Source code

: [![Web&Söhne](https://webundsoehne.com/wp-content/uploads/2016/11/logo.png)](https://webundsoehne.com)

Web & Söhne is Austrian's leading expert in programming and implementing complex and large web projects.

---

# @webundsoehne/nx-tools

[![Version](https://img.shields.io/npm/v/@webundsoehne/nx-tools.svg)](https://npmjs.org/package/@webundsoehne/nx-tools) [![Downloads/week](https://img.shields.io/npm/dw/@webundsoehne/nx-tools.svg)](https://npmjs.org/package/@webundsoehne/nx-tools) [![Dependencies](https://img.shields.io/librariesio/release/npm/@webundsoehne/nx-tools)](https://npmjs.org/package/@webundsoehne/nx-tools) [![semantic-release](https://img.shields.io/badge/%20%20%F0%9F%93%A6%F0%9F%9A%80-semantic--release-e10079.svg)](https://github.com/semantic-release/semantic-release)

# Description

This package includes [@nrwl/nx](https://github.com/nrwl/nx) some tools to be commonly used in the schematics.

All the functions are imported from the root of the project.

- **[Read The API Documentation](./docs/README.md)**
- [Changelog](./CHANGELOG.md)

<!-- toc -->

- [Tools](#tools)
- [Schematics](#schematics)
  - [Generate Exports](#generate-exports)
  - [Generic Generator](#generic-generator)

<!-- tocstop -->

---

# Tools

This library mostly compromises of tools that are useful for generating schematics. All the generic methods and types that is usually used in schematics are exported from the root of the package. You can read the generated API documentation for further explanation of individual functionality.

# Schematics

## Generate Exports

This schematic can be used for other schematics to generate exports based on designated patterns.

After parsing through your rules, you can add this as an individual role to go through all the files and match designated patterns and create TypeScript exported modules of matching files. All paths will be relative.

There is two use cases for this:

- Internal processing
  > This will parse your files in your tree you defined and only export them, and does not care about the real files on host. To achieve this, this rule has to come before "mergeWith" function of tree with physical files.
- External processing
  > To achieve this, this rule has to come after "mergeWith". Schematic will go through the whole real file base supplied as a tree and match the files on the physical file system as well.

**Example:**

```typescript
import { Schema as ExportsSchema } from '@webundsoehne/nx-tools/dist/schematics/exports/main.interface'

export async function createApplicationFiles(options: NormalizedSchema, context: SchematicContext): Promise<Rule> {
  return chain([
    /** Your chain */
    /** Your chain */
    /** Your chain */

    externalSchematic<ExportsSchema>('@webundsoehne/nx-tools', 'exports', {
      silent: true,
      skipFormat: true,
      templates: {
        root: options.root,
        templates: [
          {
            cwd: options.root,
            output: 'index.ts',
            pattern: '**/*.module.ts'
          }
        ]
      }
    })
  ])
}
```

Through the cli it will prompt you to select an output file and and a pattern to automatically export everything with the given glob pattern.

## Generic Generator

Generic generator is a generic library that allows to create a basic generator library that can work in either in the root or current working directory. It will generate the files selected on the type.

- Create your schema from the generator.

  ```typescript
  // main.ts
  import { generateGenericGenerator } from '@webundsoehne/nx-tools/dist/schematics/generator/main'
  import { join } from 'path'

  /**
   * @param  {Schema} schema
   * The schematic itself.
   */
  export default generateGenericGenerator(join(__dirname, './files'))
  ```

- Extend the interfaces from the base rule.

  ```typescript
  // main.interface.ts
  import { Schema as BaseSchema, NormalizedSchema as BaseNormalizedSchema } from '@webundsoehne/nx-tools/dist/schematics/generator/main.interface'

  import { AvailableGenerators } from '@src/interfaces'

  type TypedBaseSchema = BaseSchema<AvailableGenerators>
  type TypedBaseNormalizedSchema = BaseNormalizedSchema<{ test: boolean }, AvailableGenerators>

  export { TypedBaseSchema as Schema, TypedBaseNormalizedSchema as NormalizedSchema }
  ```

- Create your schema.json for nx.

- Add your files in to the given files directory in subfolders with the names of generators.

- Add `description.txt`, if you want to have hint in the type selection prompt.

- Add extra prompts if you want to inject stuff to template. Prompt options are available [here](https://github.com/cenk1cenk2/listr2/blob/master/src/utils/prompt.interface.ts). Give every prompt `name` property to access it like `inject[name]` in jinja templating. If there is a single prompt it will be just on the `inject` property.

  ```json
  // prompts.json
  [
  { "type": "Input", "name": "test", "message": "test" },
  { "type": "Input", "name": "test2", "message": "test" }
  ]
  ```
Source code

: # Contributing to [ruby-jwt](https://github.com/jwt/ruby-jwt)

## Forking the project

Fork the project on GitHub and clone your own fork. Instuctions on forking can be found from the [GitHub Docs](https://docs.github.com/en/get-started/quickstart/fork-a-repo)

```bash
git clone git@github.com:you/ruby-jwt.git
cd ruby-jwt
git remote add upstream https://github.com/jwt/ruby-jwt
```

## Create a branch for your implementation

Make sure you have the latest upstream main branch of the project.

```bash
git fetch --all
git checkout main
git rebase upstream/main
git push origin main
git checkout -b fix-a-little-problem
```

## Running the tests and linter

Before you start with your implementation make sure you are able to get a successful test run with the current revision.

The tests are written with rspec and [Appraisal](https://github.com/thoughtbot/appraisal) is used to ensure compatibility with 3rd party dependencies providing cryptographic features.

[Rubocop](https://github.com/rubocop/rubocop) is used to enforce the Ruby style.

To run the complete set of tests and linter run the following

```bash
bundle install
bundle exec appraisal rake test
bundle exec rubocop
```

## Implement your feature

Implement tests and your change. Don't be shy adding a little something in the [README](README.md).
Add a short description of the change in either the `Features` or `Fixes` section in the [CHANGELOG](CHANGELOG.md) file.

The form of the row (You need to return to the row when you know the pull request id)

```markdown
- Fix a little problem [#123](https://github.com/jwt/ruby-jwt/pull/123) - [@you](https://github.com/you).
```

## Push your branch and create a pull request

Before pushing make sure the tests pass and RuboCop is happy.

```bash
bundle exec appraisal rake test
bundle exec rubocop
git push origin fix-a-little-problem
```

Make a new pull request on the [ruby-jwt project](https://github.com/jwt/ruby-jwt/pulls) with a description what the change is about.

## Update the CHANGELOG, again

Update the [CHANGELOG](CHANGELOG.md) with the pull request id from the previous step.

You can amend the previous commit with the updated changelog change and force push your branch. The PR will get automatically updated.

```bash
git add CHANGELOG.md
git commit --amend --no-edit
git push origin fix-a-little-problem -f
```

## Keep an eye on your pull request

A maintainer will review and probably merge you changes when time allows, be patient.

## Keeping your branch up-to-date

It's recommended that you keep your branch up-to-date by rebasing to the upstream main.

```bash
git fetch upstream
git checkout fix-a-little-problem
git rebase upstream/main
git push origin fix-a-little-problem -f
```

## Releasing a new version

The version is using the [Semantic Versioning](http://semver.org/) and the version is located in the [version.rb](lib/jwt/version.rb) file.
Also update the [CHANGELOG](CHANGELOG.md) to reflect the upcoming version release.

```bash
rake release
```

============

# Instructions to follow
Nothing but a number should be given: the tally of lines in the listing that contain "automatically".

# Expected output
2